Source texts of formatted documents:
-=-=-
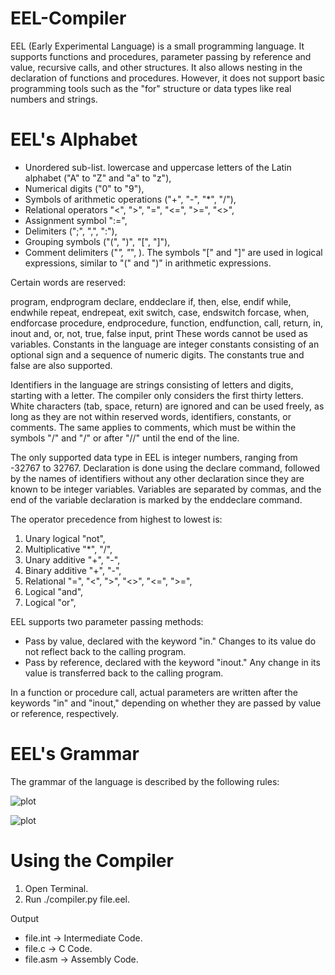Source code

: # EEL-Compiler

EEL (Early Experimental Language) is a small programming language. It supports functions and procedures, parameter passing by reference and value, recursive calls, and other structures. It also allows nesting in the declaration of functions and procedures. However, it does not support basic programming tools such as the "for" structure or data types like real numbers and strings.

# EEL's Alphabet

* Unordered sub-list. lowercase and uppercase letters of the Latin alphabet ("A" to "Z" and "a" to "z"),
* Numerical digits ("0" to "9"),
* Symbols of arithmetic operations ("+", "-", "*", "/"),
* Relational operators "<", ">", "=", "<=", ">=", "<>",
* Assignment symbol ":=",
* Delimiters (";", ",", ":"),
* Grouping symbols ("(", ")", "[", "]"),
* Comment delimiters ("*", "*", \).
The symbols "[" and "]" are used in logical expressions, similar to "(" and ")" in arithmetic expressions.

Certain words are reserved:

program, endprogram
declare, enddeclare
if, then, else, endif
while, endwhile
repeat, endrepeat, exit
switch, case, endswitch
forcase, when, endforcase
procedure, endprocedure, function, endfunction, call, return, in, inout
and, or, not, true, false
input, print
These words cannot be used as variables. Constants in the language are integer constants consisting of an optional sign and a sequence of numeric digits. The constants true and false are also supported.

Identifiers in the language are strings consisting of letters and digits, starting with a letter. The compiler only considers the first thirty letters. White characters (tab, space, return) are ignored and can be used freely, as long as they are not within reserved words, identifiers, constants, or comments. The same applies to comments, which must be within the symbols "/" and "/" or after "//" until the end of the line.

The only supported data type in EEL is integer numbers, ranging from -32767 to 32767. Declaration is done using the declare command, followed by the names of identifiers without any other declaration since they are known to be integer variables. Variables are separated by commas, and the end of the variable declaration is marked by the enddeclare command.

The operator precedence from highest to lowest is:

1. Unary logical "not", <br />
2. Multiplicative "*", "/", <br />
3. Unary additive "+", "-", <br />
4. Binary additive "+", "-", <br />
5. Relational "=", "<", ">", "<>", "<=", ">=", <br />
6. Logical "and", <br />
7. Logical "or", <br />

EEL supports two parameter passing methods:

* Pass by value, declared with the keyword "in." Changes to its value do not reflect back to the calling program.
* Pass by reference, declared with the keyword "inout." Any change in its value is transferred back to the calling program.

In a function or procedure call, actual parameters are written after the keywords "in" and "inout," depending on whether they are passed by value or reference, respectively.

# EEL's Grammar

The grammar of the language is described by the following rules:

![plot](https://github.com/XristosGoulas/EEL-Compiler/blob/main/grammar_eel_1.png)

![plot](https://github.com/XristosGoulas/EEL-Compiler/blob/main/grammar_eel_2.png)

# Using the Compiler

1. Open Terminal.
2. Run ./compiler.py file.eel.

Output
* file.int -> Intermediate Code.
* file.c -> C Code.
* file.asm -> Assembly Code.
-=-=-
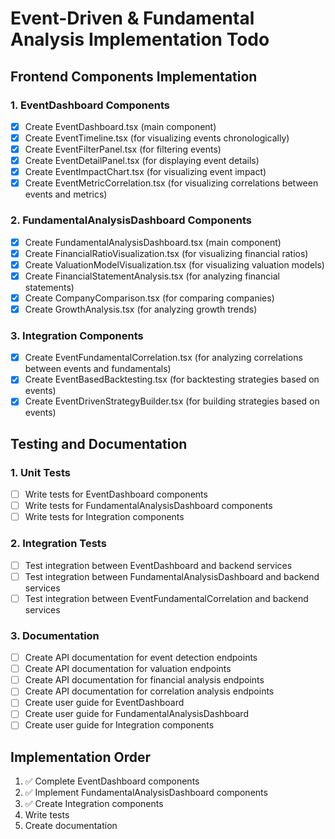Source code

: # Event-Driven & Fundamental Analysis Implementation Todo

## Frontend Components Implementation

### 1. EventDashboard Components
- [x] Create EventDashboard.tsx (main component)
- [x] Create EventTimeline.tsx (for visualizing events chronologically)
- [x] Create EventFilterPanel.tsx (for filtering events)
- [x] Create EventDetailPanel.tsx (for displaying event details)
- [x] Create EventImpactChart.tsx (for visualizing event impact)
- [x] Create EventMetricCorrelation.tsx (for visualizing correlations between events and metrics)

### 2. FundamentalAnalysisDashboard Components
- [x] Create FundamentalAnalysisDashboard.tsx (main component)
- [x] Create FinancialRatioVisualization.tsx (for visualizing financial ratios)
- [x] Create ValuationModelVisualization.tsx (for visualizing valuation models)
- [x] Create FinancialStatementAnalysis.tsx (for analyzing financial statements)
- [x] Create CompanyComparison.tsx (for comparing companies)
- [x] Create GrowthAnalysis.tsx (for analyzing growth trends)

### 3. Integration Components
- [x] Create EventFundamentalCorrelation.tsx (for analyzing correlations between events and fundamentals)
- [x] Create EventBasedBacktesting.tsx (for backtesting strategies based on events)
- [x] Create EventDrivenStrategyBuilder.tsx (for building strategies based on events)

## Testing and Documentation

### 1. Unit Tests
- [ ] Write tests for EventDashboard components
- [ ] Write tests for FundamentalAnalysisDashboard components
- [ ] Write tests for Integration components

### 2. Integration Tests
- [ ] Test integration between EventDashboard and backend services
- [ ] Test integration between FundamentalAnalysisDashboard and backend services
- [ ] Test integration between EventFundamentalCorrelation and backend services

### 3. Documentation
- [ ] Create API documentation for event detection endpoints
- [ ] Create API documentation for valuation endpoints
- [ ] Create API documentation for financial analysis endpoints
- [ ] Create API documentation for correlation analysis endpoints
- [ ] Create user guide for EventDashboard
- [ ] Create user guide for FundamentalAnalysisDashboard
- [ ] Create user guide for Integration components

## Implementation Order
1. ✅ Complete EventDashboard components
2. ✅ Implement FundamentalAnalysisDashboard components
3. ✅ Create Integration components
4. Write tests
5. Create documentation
-=-=-
Work required: Search the entries for "supports" and show every line that has it.

Result of this task:
EEL (Early Experimental Language) is a small programming language. It supports functions and procedures, parameter passing by reference and value, recursive calls, and other structures. It also allows nesting in the declaration of functions and procedures. However, it does not support basic programming tools such as the "for" structure or data types like real numbers and strings.
EEL supports two parameter passing methods:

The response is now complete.